» What you need to do
Return, word for word, only the lines of the data below that lie between the line with "[PoShGroupPolicy]: https://bit.ly/PoShGroupPolicy" and the line with "[devopsorg]: https://devopscollective.org/", those two lines included.

-------- Data to examine --------

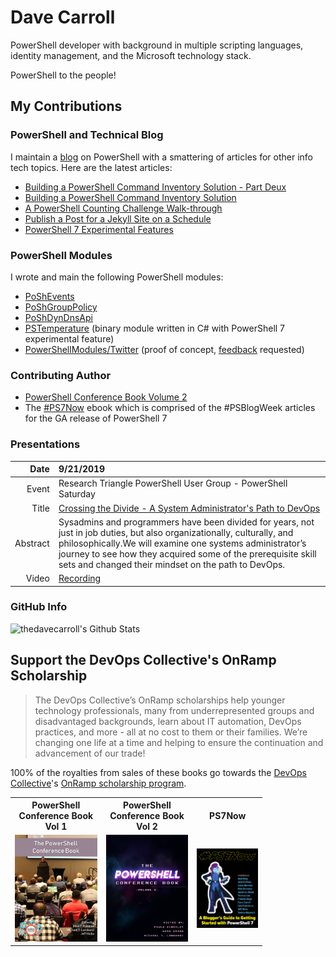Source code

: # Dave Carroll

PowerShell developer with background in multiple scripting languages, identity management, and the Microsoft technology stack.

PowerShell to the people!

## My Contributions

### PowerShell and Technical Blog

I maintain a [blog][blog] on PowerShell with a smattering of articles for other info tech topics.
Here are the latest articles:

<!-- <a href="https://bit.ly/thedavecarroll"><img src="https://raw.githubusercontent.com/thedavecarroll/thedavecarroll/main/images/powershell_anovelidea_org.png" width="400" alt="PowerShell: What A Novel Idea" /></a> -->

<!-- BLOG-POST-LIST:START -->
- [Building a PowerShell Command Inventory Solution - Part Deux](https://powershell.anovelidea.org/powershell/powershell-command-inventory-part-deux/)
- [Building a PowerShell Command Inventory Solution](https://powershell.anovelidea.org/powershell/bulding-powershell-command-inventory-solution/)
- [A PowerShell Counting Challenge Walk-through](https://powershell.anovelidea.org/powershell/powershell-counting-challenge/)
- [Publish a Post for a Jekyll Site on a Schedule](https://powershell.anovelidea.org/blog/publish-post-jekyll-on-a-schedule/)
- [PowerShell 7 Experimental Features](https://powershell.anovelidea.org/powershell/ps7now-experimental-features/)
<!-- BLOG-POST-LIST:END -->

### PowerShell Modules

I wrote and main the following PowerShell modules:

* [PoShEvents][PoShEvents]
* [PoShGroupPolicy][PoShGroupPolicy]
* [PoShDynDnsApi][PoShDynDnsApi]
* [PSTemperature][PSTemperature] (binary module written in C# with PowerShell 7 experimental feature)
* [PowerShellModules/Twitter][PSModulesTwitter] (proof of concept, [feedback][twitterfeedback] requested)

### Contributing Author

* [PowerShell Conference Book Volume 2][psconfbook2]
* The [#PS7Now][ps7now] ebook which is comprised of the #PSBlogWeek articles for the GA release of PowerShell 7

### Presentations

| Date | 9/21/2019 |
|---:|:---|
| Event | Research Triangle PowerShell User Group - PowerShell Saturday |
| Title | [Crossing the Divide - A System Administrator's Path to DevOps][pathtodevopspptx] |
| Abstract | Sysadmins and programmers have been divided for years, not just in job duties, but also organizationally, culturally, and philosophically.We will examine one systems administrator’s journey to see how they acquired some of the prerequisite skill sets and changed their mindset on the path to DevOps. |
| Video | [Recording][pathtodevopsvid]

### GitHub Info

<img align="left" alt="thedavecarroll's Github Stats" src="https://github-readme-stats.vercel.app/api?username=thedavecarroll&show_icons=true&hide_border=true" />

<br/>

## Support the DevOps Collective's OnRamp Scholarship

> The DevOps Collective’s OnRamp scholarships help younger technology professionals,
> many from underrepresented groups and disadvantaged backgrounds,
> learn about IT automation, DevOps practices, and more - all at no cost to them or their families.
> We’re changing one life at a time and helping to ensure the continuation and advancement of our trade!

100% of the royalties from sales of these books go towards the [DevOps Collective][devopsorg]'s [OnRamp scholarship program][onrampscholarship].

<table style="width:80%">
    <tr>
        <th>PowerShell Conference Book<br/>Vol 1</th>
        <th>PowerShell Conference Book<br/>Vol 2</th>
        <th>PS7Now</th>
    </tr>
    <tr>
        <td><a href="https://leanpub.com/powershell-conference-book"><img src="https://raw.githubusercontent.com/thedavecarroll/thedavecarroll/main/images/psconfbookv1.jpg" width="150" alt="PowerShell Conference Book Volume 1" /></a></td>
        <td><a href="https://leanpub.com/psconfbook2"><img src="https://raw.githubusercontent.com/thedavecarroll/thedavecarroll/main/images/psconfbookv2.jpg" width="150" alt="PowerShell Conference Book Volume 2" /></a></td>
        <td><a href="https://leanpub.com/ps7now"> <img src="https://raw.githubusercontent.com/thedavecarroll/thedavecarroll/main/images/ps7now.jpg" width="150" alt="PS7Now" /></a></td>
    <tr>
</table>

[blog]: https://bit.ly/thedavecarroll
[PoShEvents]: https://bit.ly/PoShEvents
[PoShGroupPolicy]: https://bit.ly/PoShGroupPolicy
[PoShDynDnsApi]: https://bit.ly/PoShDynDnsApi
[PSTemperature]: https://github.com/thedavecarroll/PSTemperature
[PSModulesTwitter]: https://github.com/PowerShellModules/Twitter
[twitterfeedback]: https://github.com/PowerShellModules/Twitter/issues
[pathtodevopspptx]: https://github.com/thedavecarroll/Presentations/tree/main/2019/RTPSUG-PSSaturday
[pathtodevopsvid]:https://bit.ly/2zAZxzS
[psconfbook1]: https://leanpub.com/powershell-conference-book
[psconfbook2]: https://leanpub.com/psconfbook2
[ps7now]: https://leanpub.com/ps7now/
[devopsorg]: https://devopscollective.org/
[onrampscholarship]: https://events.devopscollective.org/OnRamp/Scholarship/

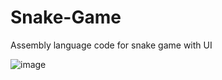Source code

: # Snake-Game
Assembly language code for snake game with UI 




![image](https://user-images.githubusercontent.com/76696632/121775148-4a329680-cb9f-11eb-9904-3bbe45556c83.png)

--------

» Result of this task
[PoShGroupPolicy]: https://bit.ly/PoShGroupPolicy
[PoShDynDnsApi]: https://bit.ly/PoShDynDnsApi
[PSTemperature]: https://github.com/thedavecarroll/PSTemperature
[PSModulesTwitter]: https://github.com/PowerShellModules/Twitter
[twitterfeedback]: https://github.com/PowerShellModules/Twitter/issues
[pathtodevopspptx]: https://github.com/thedavecarroll/Presentations/tree/main/2019/RTPSUG-PSSaturday
[pathtodevopsvid]:https://bit.ly/2zAZxzS
[psconfbook1]: https://leanpub.com/powershell-conference-book
[psconfbook2]: https://leanpub.com/psconfbook2
[ps7now]: https://leanpub.com/ps7now/
[devopsorg]: https://devopscollective.org/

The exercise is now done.